Sisi Positif Drama Crushology 101 -->

Header Menu

Sisi Positif Drama Crushology 101

Jurnalkitaplus
05/01/26

Assalamu'alaikum Sobat Jkpers!
Kali ini aku mau share tentang "Pelajaran apa sih yang bisa kita ambil dari drama Crushology 101?"

Sebagai penonton, kadang kita cuma ngeliat dramanya lucu, ringan, dan manis. Tapi kalau ditarik lebih jauh, ada banyak banget pesan tersembunyi tentang cinta, rasa suka, dan proses kita mengenal diri sendiri—yang mungkin nggak pernah kita pelajari di kelas, buku, atau bahkan nasihat orang lain.

Mungkin kamu pernah ngerasain hal ini:
Kamu merasa nggak layak dicintai… Kamu menormalisasi orang yang menyakitimu… Karena kamu mikir hidupnya lebih berat daripada hidupmu sendiri.
Dan uniknya, hal itu juga tercermin di drama ini.

Meski tampil sebagai drama kampus yang ringan, Crushology 101 punya pelajaran penting tentang cinta dan hubungan. Mau kamu remaja atau dewasa, rasa suka dan jatuh cinta itu anugerah yang nggak bisa dihindari. Dan justru dari perasaan itulah kita sering belajar banyak hal.

Pelajaran pertama yang paling aku tangkap adalah:
Mau secerdas apapun strategimu soal cinta, semuanya akan percuma kalau kamu nggak punya komunikasi yang baik.
Kita sering ribut soal siapa yang duluan confess, siapa yang keduluan orang lain, atau siapa yang akhirnya "kalah start". Tapi sebenarnya, yang sering bikin sakit hati bukan cuma timing yang buruk—tapi kurangnya keberanian untuk bilang apa yang kita rasakan.

Karena tanpa keberanian, semua teori cinta hanya jadi wacana.

Pelajaran berikutnya datang dari sesuatu yang sering banget terjadi dalam hidup kita:
Ketika kita suka sama seseorang, kita justru kehilangan diri sendiri.
Entah karena pengen terlihat sempurna, pengen diterima, atau pengen jadi versi yang orang lain sukai.
Padahal…
Kalau kamu bisa mencintai seseorang sambil tetap jadi diri sendiri—itu artinya kamu sedang mencintai dengan cara yang paling sehat.

Dan pasti kamu punya teman begini:
Yang terlihat kayak "pakar cinta". Yang ngasih nasihat ke semua orang.

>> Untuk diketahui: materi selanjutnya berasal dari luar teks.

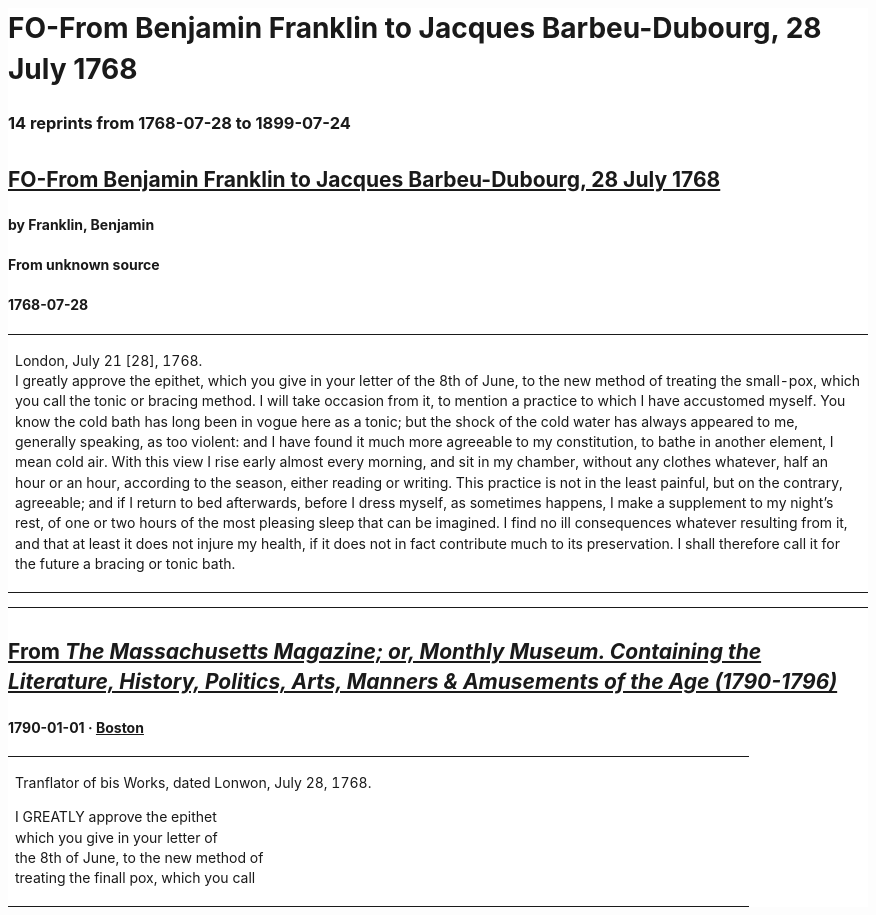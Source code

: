 
# FO-From Benjamin Franklin to Jacques Barbeu-Dubourg, 28 July 1768

### 14 reprints from 1768-07-28 to 1899-07-24

## [FO-From Benjamin Franklin to Jacques Barbeu-Dubourg, 28 July 1768](https://founders.archives.gov/documents/Franklin/01-15-02-0098)

#### by Franklin, Benjamin

#### From unknown source

#### 1768-07-28

<table style="width: 100%;"><tr><td style="width: 50%">

London, July 21 [28],  1768.  
I greatly approve the epithet, which you give in your letter of the 8th of June,  to the new method of treating the small-pox, which you call the tonic or bracing method. I will take occasion from it, to mention a practice to which I have accustomed myself. You know the cold bath has long been in vogue here as a tonic; but the shock of the cold water has always appeared to me, generally speaking, as too violent: and I have found it much more agreeable to my constitution, to bathe in another element, I mean cold air. With this view I rise early almost every morning, and sit in my chamber, without any clothes whatever, half an hour or an hour, according to the season, either reading or writing. This practice is not in the least painful, but on the contrary, agreeable; and if I return to bed afterwards, before I dress myself, as sometimes happens, I make a supplement to my night’s rest, of one or two hours of the most pleasing sleep that can be imagined. I find no ill consequences whatever resulting from it, and that at least it does not injure my health, if it does not in fact contribute much to its preservation. I shall therefore call it for the future a bracing or tonic bath.  

</td></tr></table>

---

## [From _The Massachusetts Magazine; or, Monthly Museum. Containing the Literature, History, Politics, Arts, Manners & Amusements of the Age (1790-1796)_](https://archive.org/details/sim_massachusetts-magazine-or-monthly-museum_1790-01_2_1/page/n33/mode/1up?view=theater)

#### 1790-01-01 &middot; [Boston](http://dbpedia.org/resource/Boston)

<table style="width: 100%;"><tr><td style="width: 50%">

  
Tranflator of bis Works, dated Lonwon, July 28, 1768.  
  
I GREATLY approve the epithet  
which you give in your letter of  
the 8th of June, to the new method of  
treating the finall pox, which you call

Yang teorinya rapi banget. Yang kayaknya paham semua rumus hubungan.
Tapi ketika dia sendiri jatuh cinta?
Sama saja seperti kita—bingung, cemasan, malu, dan nggak tahu harus melakukan apa.
Drama ini nunjukin bahwa teori cinta tidak menjamin apapun.
Karena cinta itu bukan untuk dianalisa, tapi untuk dijalani.

Makanya, pesan yang paling kuat menurutku adalah ini:
Sebelum kamu pusing mikirin strategi cinta—cintai dulu diri kamu sendiri.
Dengan begitu, ketika kamu jatuh cinta, kamu akan berdiri sebagai seseorang yang utuh, bukan seseorang yang kosong dan berharap cinta orang lain mengisi kekuranganmu.

Saat kita belajar mencintai diri sendiri, kita lebih siap buat mencintai orang lain. Kita bisa lebih peka, lebih sabar, dan lebih menerima. Karena kita tidak mengejar cinta hanya untuk diakui, tapi untuk membangun hubungan yang benar-benar sehat.

Akhirnya, yang ingin aku garis bawahi adalah:
Cinta itu bukan kompetisi. Bukan siapa yang paling pintar membaca sinyal. Bukan siapa yang paling cepat bergerak.
Cinta adalah proses belajar — tentang keberanian, kejujuran, dan menjadi diri sendiri.

Jadi, buat kamu yang sudah menonton Crushology 101, pelajaran apa sih yang paling nempel di hati kamu?